Tens dois caminhos a seguir. Ou entras brando e vencido dentro do pântano e
ficas conspurcado, ou, pelo contrário entras decidido, forte e determinado e ao
entrar nele com a tua força e determinação, fazes que ele seja arrastado pela
tua corrente e do pântano que é, venha a suceder, nunca mais uma água parada e
mal cheirosa – como dizes – mas, com a tua acção um riacho mais forte e limpo
pelo poder das tuas águas...
Teimoso, o
riacho vaidoso, ainda retrucou:
- E a minha
água, como vai ficar?
Carinhosamente, O Criador – que sonhava conciliar
todos os atritos que iam surgindo, por forma a que a Sua Obra ficasse perfeita,
como veio a acontecer – sossegou-o:
- Vê bem. O pântano é pequeno e a tua corrente é já
muito forte. Se entrares nele como te disse, as tuas águas têm o poder de
tornar claras e límpidas as águas paradas e verás, como depois, continuarás
mais forte.
O riacho tomou
nota das palavras de Deus que lhe pareceram um sábio conselho.
Foi então que,
tendo ganho mais força, mercê de um pequeno despenhadeiro que havia antes de
chegar ao pântano, se lançou destemidamente sobre ele e, de tal modo o fez que
as águas deste ao sofrer tão violento impacto galgaram as margens apertadas que
o haviam represado e confundido com as águas puras que haviam chegado, lavou-se
de todos os lodos do leito e dos que andavam soltos, tendo gratificantemente
agradecido a sorte que lhe havia chegado, pois já não seria – nunca mais! - um
pântano mal cheiroso, mas um riacho cheio de vida e de força que não tardou –
com as águas dos outros – a formar um
grande rio e, depois, um dos mares, que foi como está escrito, a Obra de Deus,
no terceiro dia.
Esta história
transportada para a vida dos homens, traz consigo o seguinte ensinamento:
Se o homem se
atemoriza perante uma dificuldade que lhe possa aparecer no caminho – e isto acontece,
mais ou menos, com todos – é, logo à partida alguém que se deixa vencer a ele
mesmo.
Se, pelo contrário, ganha forças e se agiganta
perante um empecilho qualquer, ganha a partida e de timorato passa a ser um
herói.
É preciso, por
isso, entrar com determinação em todos os projectos da vida e não passar a
viver nela um sofrimento constante, que não só lhe tira a vontade de lutar,
como faz do mais valente o maior dos cobardes.
É a vontade
que faz o homem grande ou pequeno, disse Friedrich Schiller, (1)

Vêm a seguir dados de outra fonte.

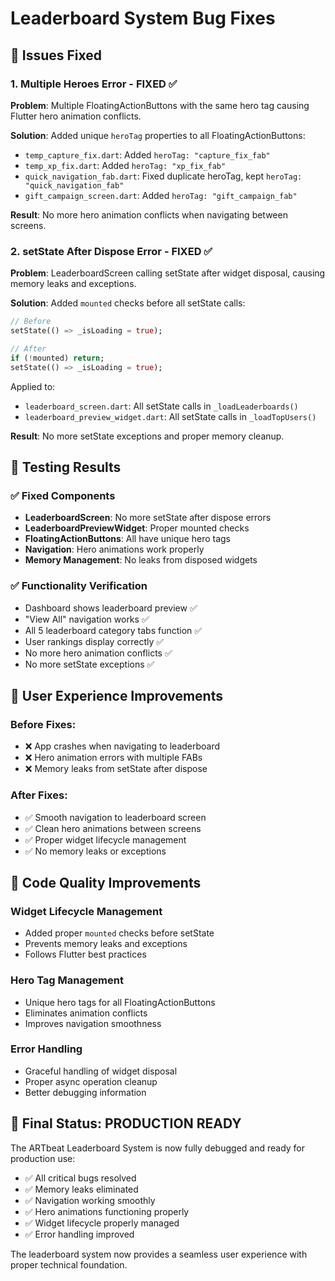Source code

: # Leaderboard System Bug Fixes

## 🐛 Issues Fixed

### 1. Multiple Heroes Error - FIXED ✅

**Problem**: Multiple FloatingActionButtons with the same hero tag causing Flutter hero animation conflicts.

**Solution**: Added unique `heroTag` properties to all FloatingActionButtons:

- `temp_capture_fix.dart`: Added `heroTag: "capture_fix_fab"`
- `temp_xp_fix.dart`: Added `heroTag: "xp_fix_fab"`
- `quick_navigation_fab.dart`: Fixed duplicate heroTag, kept `heroTag: "quick_navigation_fab"`
- `gift_campaign_screen.dart`: Added `heroTag: "gift_campaign_fab"`

**Result**: No more hero animation conflicts when navigating between screens.

### 2. setState After Dispose Error - FIXED ✅

**Problem**: LeaderboardScreen calling setState after widget disposal, causing memory leaks and exceptions.

**Solution**: Added `mounted` checks before all setState calls:

```dart
// Before
setState(() => _isLoading = true);

// After
if (!mounted) return;
setState(() => _isLoading = true);
```

Applied to:

- `leaderboard_screen.dart`: All setState calls in `_loadLeaderboards()`
- `leaderboard_preview_widget.dart`: All setState calls in `_loadTopUsers()`

**Result**: No more setState exceptions and proper memory cleanup.

## 🧪 Testing Results

### ✅ Fixed Components

- **LeaderboardScreen**: No more setState after dispose errors
- **LeaderboardPreviewWidget**: Proper mounted checks
- **FloatingActionButtons**: All have unique hero tags
- **Navigation**: Hero animations work properly
- **Memory Management**: No leaks from disposed widgets

### ✅ Functionality Verification

- Dashboard shows leaderboard preview ✅
- "View All" navigation works ✅
- All 5 leaderboard category tabs function ✅
- User rankings display correctly ✅
- No more hero animation conflicts ✅
- No more setState exceptions ✅

## 📱 User Experience Improvements

### Before Fixes:

- ❌ App crashes when navigating to leaderboard
- ❌ Hero animation errors with multiple FABs
- ❌ Memory leaks from setState after dispose

### After Fixes:

- ✅ Smooth navigation to leaderboard screen
- ✅ Clean hero animations between screens
- ✅ Proper widget lifecycle management
- ✅ No memory leaks or exceptions

## 🔧 Code Quality Improvements

### Widget Lifecycle Management

- Added proper `mounted` checks before setState
- Prevents memory leaks and exceptions
- Follows Flutter best practices

### Hero Tag Management

- Unique hero tags for all FloatingActionButtons
- Eliminates animation conflicts
- Improves navigation smoothness

### Error Handling

- Graceful handling of widget disposal
- Proper async operation cleanup
- Better debugging information

## 🚀 Final Status: PRODUCTION READY

The ARTbeat Leaderboard System is now fully debugged and ready for production use:

- ✅ All critical bugs resolved
- ✅ Memory leaks eliminated
- ✅ Navigation working smoothly
- ✅ Hero animations functioning properly
- ✅ Widget lifecycle properly managed
- ✅ Error handling improved

The leaderboard system now provides a seamless user experience with proper technical foundation.
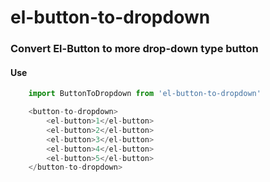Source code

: # el-button-to-dropdown

### Convert El-Button to more drop-down type button

#### Use

```js
    import ButtonToDropdown from 'el-button-to-dropdown'

    <button-to-dropdown>
        <el-button>1</el-button>
        <el-button>2</el-button>
        <el-button>3</el-button> 
        <el-button>4</el-button>
        <el-button>5</el-button>  
    </button-to-dropdown>
```
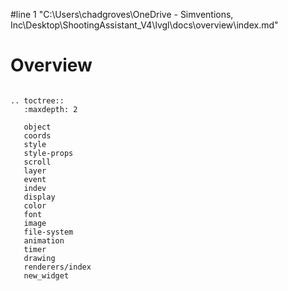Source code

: #line 1 "C:\\Users\\chadgroves\\OneDrive - Simventions, Inc\\Desktop\\ShootingAssistant_V4\\lvgl\\docs\\overview\\index.md"

# Overview


```eval_rst

.. toctree::
   :maxdepth: 2

   object
   coords
   style
   style-props
   scroll
   layer
   event
   indev
   display
   color
   font
   image
   file-system
   animation
   timer
   drawing
   renderers/index
   new_widget
```

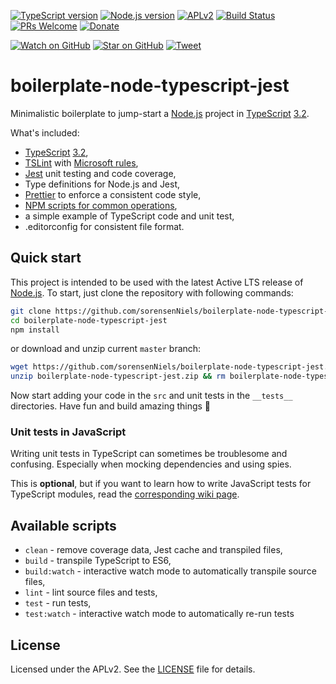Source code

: [![TypeScript version][ts-badge]][typescript-32]
[![Node.js version][nodejs-badge]][nodejs]
[![APLv2][license-badge]][LICENSE]
[![Build Status][travis-badge]][travis-ci]
[![PRs Welcome][prs-badge]][prs]
[![Donate][donate-badge]][donate]

[![Watch on GitHub][github-watch-badge]][github-watch]
[![Star on GitHub][github-star-badge]][github-star]
[![Tweet][twitter-badge]][twitter]

# boilerplate-node-typescript-jest

Minimalistic boilerplate to jump-start a [Node.js][nodejs] project in [TypeScript][typescript] [3.2][typescript-32].

What's included:

+ [TypeScript][typescript] [3.2][typescript-32],
+ [TSLint][tslint] with [Microsoft rules][tslint-microsoft-contrib],
+ [Jest][jest] unit testing and code coverage,
+ Type definitions for Node.js and Jest,
+ [Prettier][prettier] to enforce a consistent code style,
+ [NPM scripts for common operations](#available-scripts),
+ a simple example of TypeScript code and unit test,
+ .editorconfig for consistent file format.

## Quick start

This project is intended to be used with the latest Active LTS release of [Node.js][nodejs]. To start, just clone the repository with following commands:

```sh
git clone https://github.com/sorensenNiels/boilerplate-node-typescript-jest.git
cd boilerplate-node-typescript-jest
npm install
```

or download and unzip current `master` branch:

```sh
wget https://github.com/sorensenNiels/boilerplate-node-typescript-jest.git/archive/master.zip -O boilerplate-node-typescript-jest
unzip boilerplate-node-typescript-jest.zip && rm boilerplate-node-typescript-jest.zip
```

Now start adding your code in the `src` and unit tests in the `__tests__` directories. Have fun and build amazing things 🚀

### Unit tests in JavaScript

Writing unit tests in TypeScript can sometimes be troublesome and confusing. Especially when mocking dependencies and using spies.

This is **optional**, but if you want to learn how to write JavaScript tests for TypeScript modules, read the [corresponding wiki page][wiki-js-tests].

## Available scripts

+ `clean` - remove coverage data, Jest cache and transpiled files,
+ `build` - transpile TypeScript to ES6,
+ `build:watch` - interactive watch mode to automatically transpile source files,
+ `lint` - lint source files and tests,
+ `test` - run tests,
+ `test:watch` - interactive watch mode to automatically re-run tests

## License
Licensed under the APLv2. See the [LICENSE](https://github.com/sorensenNiels/boilerplate-node-typescript-jest.git/blob/master/LICENSE) file for details.

[ts-badge]: https://img.shields.io/badge/TypeScript-3.2-blue.svg
[nodejs-badge]: https://img.shields.io/badge/Node.js->=%2010.13-blue.svg
[nodejs]: https://nodejs.org/dist/latest-v10.x/docs/api/
[travis-badge]: https://travis-ci.org/jsynowiec/boilerplate-node-typescript-jest.svg?branch=master
[travis-ci]: https://travis-ci.org/jsynowiec/boilerplate-node-typescript-jest
[typescript]: https://www.typescriptlang.org/
[typescript-32]: https://www.typescriptlang.org/docs/handbook/release-notes/typescript-3-2.html
[license-badge]: https://img.shields.io/badge/license-APLv2-blue.svg
[license]: https://github.com/sorensenNiels/boilerplate-node-typescript-jest.git/blob/master/LICENSE
[prs-badge]: https://img.shields.io/badge/PRs-welcome-brightgreen.svg
[prs]: http://makeapullrequest.com
[donate-badge]: https://img.shields.io/badge/$-support-green.svg
[donate]: http://bit.ly/donate-js
[github-watch-badge]: https://img.shields.io/github/watchers/jsynowiec/boilerplate-node-typescript-jest.svg?style=social
[github-watch]: https://github.com/sorensenNiels/boilerplate-node-typescript-jest.git/watchers
[github-star-badge]: https://img.shields.io/github/stars/jsynowiec/boilerplate-node-typescript-jest.svg?style=social
[github-star]: https://github.com/sorensenNiels/boilerplate-node-typescript-jest.git/stargazers
[twitter]: https://twitter.com/intent/tweet?text=Check%20out%20this%20Node.js%20TypeScript%20boilerplate!%20https://github.com/sorensenNiels/boilerplate-node-typescript-jest.git%20%F0%9F%91%8D
[twitter-badge]: https://img.shields.io/twitter/url/https/jsynowiec/boilerplate-node-typescript-jest.svg?style=social
[jest]: https://facebook.github.io/jest/
[tslint]: https://palantir.github.io/tslint/
[tslint-microsoft-contrib]: https://github.com/Microsoft/tslint-microsoft-contrib
[wiki-js-tests]: https://github.com/sorensenNiels/boilerplate-node-typescript-jest.git/wiki/Unit-tests-in-plain-JavaScript
[prettier]: https://prettier.io
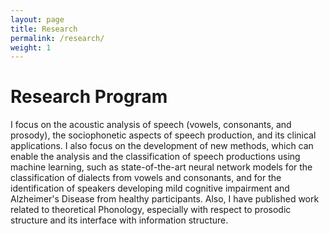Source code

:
 ```yaml
---
layout: page
title: Research
permalink: /research/
weight: 1
---
```

# Research Program
I focus  on the acoustic  analysis of speech (vowels,  consonants, and
prosody),  the sociophonetic  aspects  of speech  production, and  its
clinical  applications.   I  also  focus on  the  development  of  new
methods,  which can  enable  the analysis  and  the classification  of
speech productions  using machine  learning, such  as state-of-the-art
neural network models  for the classification of  dialects from vowels
and consonants, and for the identification of speakers developing mild
cognitive   impairment   and    Alzheimer's   Disease   from   healthy
participants.   Also, I  have  published work  related to  theoretical
Phonology,  especially  with respect  to  prosodic  structure and  its
interface with information structure.
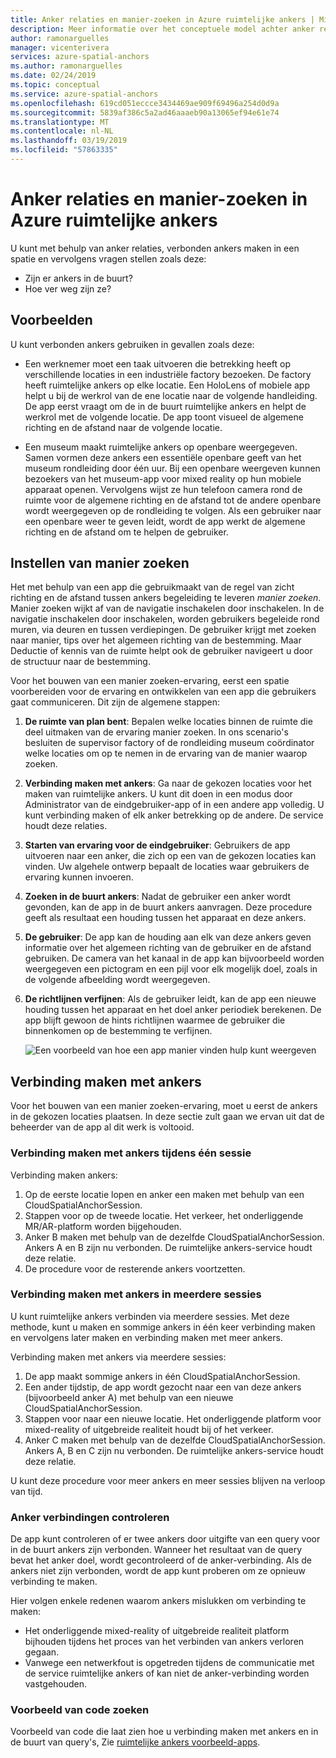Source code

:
 ```yaml
---
title: Anker relaties en manier-zoeken in Azure ruimtelijke ankers | Microsoft Docs
description: Meer informatie over het conceptuele model achter anker relaties. Meer informatie over verbinden ankers binnen een spatie en voor het gebruik van de API in de buurt om te voldoen aan een manier zoeken naar scenario.
author: ramonarguelles
manager: vicenterivera
services: azure-spatial-anchors
ms.author: ramonarguelles
ms.date: 02/24/2019
ms.topic: conceptual
ms.service: azure-spatial-anchors
ms.openlocfilehash: 619cd051eccce3434469ae909f69496a254d0d9a
ms.sourcegitcommit: 5839af386c5a2ad46aaaeb90a13065ef94e61e74
ms.translationtype: MT
ms.contentlocale: nl-NL
ms.lasthandoff: 03/19/2019
ms.locfileid: "57863335"
---
```

# <a name="anchor-relationships-and-way-finding-in-azure-spatial-anchors"></a>Anker relaties en manier-zoeken in Azure ruimtelijke ankers

U kunt met behulp van anker relaties, verbonden ankers maken in een spatie en vervolgens vragen stellen zoals deze:

* Zijn er ankers in de buurt?
* Hoe ver weg zijn ze?

## <a name="examples"></a>Voorbeelden

U kunt verbonden ankers gebruiken in gevallen zoals deze:

* Een werknemer moet een taak uitvoeren die betrekking heeft op verschillende locaties in een industriële factory bezoeken. De factory heeft ruimtelijke ankers op elke locatie. Een HoloLens of mobiele app helpt u bij de werkrol van de ene locatie naar de volgende handleiding. De app eerst vraagt om de in de buurt ruimtelijke ankers en helpt de werkrol met de volgende locatie. De app toont visueel de algemene richting en de afstand naar de volgende locatie.

* Een museum maakt ruimtelijke ankers op openbare weergegeven. Samen vormen deze ankers een essentiële openbare geeft van het museum rondleiding door één uur. Bij een openbare weergeven kunnen bezoekers van het museum-app voor mixed reality op hun mobiele apparaat openen. Vervolgens wijst ze hun telefoon camera rond de ruimte voor de algemene richting en de afstand tot de andere openbare wordt weergegeven op de rondleiding te volgen. Als een gebruiker naar een openbare weer te geven leidt, wordt de app werkt de algemene richting en de afstand om te helpen de gebruiker.

## <a name="set-up-way-finding"></a>Instellen van manier zoeken

Het met behulp van een app die gebruikmaakt van de regel van zicht richting en de afstand tussen ankers begeleiding te leveren *manier zoeken*. Manier zoeken wijkt af van de navigatie inschakelen door inschakelen. In de navigatie inschakelen door inschakelen, worden gebruikers begeleide rond muren, via deuren en tussen verdiepingen. De gebruiker krijgt met zoeken naar manier, tips over het algemeen richting van de bestemming. Maar Deductie of kennis van de ruimte helpt ook de gebruiker navigeert u door de structuur naar de bestemming.

Voor het bouwen van een manier zoeken-ervaring, eerst een spatie voorbereiden voor de ervaring en ontwikkelen van een app die gebruikers gaat communiceren. Dit zijn de algemene stappen:

1. **De ruimte van plan bent**: Bepalen welke locaties binnen de ruimte die deel uitmaken van de ervaring manier zoeken. In ons scenario's besluiten de supervisor factory of de rondleiding museum coördinator welke locaties om op te nemen in de ervaring van de manier waarop zoeken.
2. **Verbinding maken met ankers**: Ga naar de gekozen locaties voor het maken van ruimtelijke ankers. U kunt dit doen in een modus door Administrator van de eindgebruiker-app of in een andere app volledig. U kunt verbinding maken of elk anker betrekking op de andere. De service houdt deze relaties.
3. **Starten van ervaring voor de eindgebruiker**: Gebruikers de app uitvoeren naar een anker, die zich op een van de gekozen locaties kan vinden. Uw algehele ontwerp bepaalt de locaties waar gebruikers de ervaring kunnen invoeren.
4. **Zoeken in de buurt ankers**: Nadat de gebruiker een anker wordt gevonden, kan de app in de buurt ankers aanvragen. Deze procedure geeft als resultaat een houding tussen het apparaat en deze ankers.
5. **De gebruiker**: De app kan de houding aan elk van deze ankers geven informatie over het algemeen richting van de gebruiker en de afstand gebruiken. De camera van het kanaal in de app kan bijvoorbeeld worden weergegeven een pictogram en een pijl voor elk mogelijk doel, zoals in de volgende afbeelding wordt weergegeven.
6. **De richtlijnen verfijnen**: Als de gebruiker leidt, kan de app een nieuwe houding tussen het apparaat en het doel anker periodiek berekenen. De app blijft gewoon de hints richtlijnen waarmee de gebruiker die binnenkomen op de bestemming te verfijnen.

    ![Een voorbeeld van hoe een app manier vinden hulp kunt weergeven](./media/meeting-spot.png)

## <a name="connect-anchors"></a>Verbinding maken met ankers

Voor het bouwen van een manier zoeken-ervaring, moet u eerst de ankers in de gekozen locaties plaatsen. In deze sectie zult gaan we ervan uit dat de beheerder van de app al dit werk is voltooid.

### <a name="connect-anchors-in-a-single-session"></a>Verbinding maken met ankers tijdens één sessie

Verbinding maken ankers:

1. Op de eerste locatie lopen en anker een maken met behulp van een CloudSpatialAnchorSession.
2. Stappen voor op de tweede locatie. Het verkeer, het onderliggende MR/AR-platform worden bijgehouden.
3. Anker B maken met behulp van de dezelfde CloudSpatialAnchorSession. Ankers A en B zijn nu verbonden. De ruimtelijke ankers-service houdt deze relatie.
4. De procedure voor de resterende ankers voortzetten.

### <a name="connect-anchors-in-multiple-sessions"></a>Verbinding maken met ankers in meerdere sessies

U kunt ruimtelijke ankers verbinden via meerdere sessies. Met deze methode, kunt u maken en sommige ankers in één keer verbinding maken en vervolgens later maken en verbinding maken met meer ankers. 

Verbinding maken met ankers via meerdere sessies:

1. De app maakt sommige ankers in één CloudSpatialAnchorSession. 
2. Een ander tijdstip, de app wordt gezocht naar een van deze ankers (bijvoorbeeld anker A) met behulp van een nieuwe CloudSpatialAnchorSession.
3. Stappen voor naar een nieuwe locatie. Het onderliggende platform voor mixed-reality of uitgebreide realiteit houdt bij of het verkeer.
4. Anker C maken met behulp van de dezelfde CloudSpatialAnchorSession. Ankers A, B en C zijn nu verbonden. De ruimtelijke ankers-service houdt deze relatie.

U kunt deze procedure voor meer ankers en meer sessies blijven na verloop van tijd.

### <a name="verify-anchor-connections"></a>Anker verbindingen controleren

De app kunt controleren of er twee ankers door uitgifte van een query voor in de buurt ankers zijn verbonden. Wanneer het resultaat van de query bevat het anker doel, wordt gecontroleerd of de anker-verbinding. Als de ankers niet zijn verbonden, wordt de app kunt proberen om ze opnieuw verbinding te maken. 

Hier volgen enkele redenen waarom ankers mislukken om verbinding te maken:

* Het onderliggende mixed-reality of uitgebreide realiteit platform bijhouden tijdens het proces van het verbinden van ankers verloren gegaan.
* Vanwege een netwerkfout is opgetreden tijdens de communicatie met de service ruimtelijke ankers of kan niet de anker-verbinding worden vastgehouden.

### <a name="find-sample-code"></a>Voorbeeld van code zoeken

Voorbeeld van code die laat zien hoe u verbinding maken met ankers en in de buurt van query's, Zie [ruimtelijke ankers voorbeeld-apps](https://github.com/Azure/azure-spatial-anchors-samples).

o grande poeta e dramaturgo alemão, num claro aviso que ao homem – seja ele
qual seja – no transcurso da vida terrena ou aceita o desafio de ser ousado e
arrosta com as dificuldades do percurso – tal como fez o riacho da história, a
conselho de Deus – ou, fica parado no tempo, desprezando o sabedoria que nos
diz que há sempre um motivo que pode fazer de qualquer homem um vencedor se
este porfiar, pois há-de ser sempre a vontade que faz o homem grande ou
pequeno, e sobre isto que não haja qualquer dúvida.
A lição do
riacho, que por fim se fez rio demonstra isto mesmo.
De pequeno que
era tornou-se grande.
Que ela nos
sirva em todos os aspectos da vida e em todos os lugares.
(1) - Johann Christoph Friedrich von Schiller,
nasceu em Marbach am die Neckar em 10 de novembro de 1759.
Foi um notável
poeta, dramaturgo e filósofo alemão, interessado sobretudo na Estética.
Deixou poesias e peças teatrais que marcaram a literatura e a filosofia alemãs.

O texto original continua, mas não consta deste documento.